Ob als bunte Kulturstadt, bedeutendes Wirtschafts- und Industriezentrum oder angesehener Universitätsstandort – Berlin weckt Begehrlichkeiten. Das ist auch auf dem Wohnungs- und Häusermarkt zu spüren. Seit Jahren verzeichnen die Immobilienpreise in Berlin ein konstantes Wachstum. Die Hauptstadt besitzt den Ruf, neben München, Hamburg oder Stuttgart eine der teuersten Städte Deutschlands zu sein. 

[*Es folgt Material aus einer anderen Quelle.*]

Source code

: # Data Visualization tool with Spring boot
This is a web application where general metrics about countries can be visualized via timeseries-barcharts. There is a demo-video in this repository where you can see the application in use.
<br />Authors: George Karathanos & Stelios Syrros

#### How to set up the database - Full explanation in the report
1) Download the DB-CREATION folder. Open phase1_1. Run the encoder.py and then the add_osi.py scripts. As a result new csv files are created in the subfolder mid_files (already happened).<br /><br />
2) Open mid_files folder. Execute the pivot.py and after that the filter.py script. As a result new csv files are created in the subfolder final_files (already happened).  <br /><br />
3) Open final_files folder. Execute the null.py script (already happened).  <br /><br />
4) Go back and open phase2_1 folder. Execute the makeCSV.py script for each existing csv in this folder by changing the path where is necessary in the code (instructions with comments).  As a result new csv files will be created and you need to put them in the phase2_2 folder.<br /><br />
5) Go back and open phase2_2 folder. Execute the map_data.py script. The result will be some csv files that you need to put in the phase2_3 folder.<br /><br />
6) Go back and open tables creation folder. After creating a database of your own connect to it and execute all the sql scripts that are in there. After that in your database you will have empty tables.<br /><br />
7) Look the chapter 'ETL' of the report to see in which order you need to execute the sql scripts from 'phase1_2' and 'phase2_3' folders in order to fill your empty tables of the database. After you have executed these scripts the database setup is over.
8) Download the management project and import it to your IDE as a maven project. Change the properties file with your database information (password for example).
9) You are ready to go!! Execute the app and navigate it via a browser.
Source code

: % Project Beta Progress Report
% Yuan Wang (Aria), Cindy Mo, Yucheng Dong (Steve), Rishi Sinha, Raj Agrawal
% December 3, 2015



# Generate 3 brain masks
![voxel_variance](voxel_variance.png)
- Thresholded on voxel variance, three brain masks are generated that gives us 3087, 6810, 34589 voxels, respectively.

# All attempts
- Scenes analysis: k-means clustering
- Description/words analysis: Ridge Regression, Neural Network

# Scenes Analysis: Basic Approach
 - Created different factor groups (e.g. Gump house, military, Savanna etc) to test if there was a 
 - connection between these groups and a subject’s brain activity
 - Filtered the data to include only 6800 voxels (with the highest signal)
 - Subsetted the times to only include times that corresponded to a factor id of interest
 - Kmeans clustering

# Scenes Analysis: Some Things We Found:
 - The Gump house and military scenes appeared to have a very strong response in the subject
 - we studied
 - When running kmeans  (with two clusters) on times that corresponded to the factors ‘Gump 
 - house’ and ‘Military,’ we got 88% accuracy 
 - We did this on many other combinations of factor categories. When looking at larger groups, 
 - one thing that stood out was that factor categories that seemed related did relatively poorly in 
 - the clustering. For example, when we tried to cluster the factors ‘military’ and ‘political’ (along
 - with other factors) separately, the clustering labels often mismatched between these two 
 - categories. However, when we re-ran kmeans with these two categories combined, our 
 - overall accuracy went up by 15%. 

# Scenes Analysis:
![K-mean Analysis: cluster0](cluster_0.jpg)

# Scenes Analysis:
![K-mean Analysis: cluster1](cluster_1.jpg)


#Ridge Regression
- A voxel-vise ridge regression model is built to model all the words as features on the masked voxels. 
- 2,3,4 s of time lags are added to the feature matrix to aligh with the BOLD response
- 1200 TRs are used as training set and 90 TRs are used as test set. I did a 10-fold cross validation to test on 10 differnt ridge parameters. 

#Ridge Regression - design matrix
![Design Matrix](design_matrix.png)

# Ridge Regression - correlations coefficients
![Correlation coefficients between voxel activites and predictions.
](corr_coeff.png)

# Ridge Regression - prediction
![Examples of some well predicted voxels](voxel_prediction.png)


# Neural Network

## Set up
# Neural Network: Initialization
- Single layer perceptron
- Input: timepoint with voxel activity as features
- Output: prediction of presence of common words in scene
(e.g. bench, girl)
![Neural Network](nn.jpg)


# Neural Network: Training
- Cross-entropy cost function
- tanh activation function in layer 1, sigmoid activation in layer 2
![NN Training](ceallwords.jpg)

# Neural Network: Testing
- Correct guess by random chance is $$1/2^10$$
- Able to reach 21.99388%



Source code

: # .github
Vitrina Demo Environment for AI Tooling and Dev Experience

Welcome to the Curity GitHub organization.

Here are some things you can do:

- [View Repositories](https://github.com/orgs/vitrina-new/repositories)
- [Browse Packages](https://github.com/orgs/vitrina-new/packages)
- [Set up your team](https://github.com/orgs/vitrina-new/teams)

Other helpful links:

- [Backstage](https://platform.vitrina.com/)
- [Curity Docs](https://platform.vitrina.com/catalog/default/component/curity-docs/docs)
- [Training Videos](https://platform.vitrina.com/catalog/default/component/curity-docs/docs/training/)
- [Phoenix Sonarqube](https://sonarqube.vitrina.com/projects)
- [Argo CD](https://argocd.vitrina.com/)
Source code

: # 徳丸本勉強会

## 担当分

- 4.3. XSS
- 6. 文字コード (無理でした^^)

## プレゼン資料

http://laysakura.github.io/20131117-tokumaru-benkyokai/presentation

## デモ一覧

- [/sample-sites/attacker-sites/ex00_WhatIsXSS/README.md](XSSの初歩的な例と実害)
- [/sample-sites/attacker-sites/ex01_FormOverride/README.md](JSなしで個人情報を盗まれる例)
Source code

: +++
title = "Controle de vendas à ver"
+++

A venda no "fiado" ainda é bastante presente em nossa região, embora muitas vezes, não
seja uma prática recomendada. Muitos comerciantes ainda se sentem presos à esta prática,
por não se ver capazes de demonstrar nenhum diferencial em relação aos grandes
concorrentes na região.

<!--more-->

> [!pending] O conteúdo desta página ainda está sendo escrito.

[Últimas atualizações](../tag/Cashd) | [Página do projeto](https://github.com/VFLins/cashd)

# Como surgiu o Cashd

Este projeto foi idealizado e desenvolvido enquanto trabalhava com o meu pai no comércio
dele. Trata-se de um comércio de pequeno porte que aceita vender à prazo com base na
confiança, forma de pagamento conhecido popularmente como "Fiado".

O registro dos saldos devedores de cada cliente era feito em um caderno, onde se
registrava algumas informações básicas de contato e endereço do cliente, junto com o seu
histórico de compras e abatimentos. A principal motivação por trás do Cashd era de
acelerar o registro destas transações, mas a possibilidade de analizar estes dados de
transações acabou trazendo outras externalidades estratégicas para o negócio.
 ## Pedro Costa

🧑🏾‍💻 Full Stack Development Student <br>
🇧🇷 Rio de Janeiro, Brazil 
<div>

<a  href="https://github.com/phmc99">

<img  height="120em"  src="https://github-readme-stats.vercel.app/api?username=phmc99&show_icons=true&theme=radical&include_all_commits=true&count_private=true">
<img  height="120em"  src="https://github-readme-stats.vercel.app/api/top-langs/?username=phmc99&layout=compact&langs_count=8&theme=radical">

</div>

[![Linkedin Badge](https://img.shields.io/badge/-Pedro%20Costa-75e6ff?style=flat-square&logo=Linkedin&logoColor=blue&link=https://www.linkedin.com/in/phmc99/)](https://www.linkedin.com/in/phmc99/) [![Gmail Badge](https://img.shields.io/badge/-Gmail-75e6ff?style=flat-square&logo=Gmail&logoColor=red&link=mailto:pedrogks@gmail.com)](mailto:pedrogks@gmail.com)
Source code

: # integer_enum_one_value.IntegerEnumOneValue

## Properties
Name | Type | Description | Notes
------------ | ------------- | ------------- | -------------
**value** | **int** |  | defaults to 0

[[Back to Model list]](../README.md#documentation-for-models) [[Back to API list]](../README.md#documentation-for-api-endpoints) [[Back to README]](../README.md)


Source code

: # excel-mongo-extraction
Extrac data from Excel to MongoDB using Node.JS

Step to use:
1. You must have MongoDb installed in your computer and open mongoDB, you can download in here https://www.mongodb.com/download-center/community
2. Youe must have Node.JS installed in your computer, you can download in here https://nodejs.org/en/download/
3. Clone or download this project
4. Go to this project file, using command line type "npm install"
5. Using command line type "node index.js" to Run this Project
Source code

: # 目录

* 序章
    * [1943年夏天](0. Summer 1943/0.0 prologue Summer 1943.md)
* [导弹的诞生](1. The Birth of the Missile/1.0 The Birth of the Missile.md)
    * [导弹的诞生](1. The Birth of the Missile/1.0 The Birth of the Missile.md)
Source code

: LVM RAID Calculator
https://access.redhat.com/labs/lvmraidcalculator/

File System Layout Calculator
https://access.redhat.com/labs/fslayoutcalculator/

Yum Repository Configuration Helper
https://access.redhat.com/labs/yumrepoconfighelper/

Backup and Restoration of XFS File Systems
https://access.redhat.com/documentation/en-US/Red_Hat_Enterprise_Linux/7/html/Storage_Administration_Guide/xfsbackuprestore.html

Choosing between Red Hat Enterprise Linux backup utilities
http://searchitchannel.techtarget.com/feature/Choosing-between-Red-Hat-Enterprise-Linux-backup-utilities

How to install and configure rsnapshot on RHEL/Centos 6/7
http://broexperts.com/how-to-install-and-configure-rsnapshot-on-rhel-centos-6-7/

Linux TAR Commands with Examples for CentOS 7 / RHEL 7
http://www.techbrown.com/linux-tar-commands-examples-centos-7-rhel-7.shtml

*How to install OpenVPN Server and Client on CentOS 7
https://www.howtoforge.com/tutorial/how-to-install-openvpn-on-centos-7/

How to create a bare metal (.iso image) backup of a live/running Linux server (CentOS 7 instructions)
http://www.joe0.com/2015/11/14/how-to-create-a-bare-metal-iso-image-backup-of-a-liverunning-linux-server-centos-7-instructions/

Trotz der engen Marktsituation bietet die Metropole an der Spree jedoch nach wie vor jede Menge Potenziale für KapitalanlegerMieter und Familien, die den Immobilienkauf in Berlin in Erwägung ziehen. Unser Marktbericht gibt Aufschluss darüber, wie sich die Mietpreise in Berlin aktuell gestalten, welches Preisniveau die Bezirke der Hauptstadt im Einzelnen aufweisen und wie sich die Immobilienpreise aller Voraussicht nach zukünftig entwickeln werden: 

Inhaltsverzeichnis:

Zum Engel & Völkers Marktbericht Berlin


1. Aktuelle Entwicklungen auf dem Immobilienmarkt Berlin

Durch eine Kombination aus einem anhaltend niedrigen Zinsniveau und der stetig ansteigenden Bevölkerungszahl ist Berlin einer der gefragtesten Wohnimmobilienstandorte in Deutschland. Aktuell bewohnen mehr als 3,7 Millionen Menschen die Bundeshauptstadt, was einem Wachstum von +6,6 Prozent seit dem Jahre 2013 entspricht. In den begehrten Lagen der Stadt ist das Angebot an Wohnraum zwar entsprechend knapp, jedoch ist das Potenzial für Neubauentwicklungen in Berlin noch nicht erschöpft.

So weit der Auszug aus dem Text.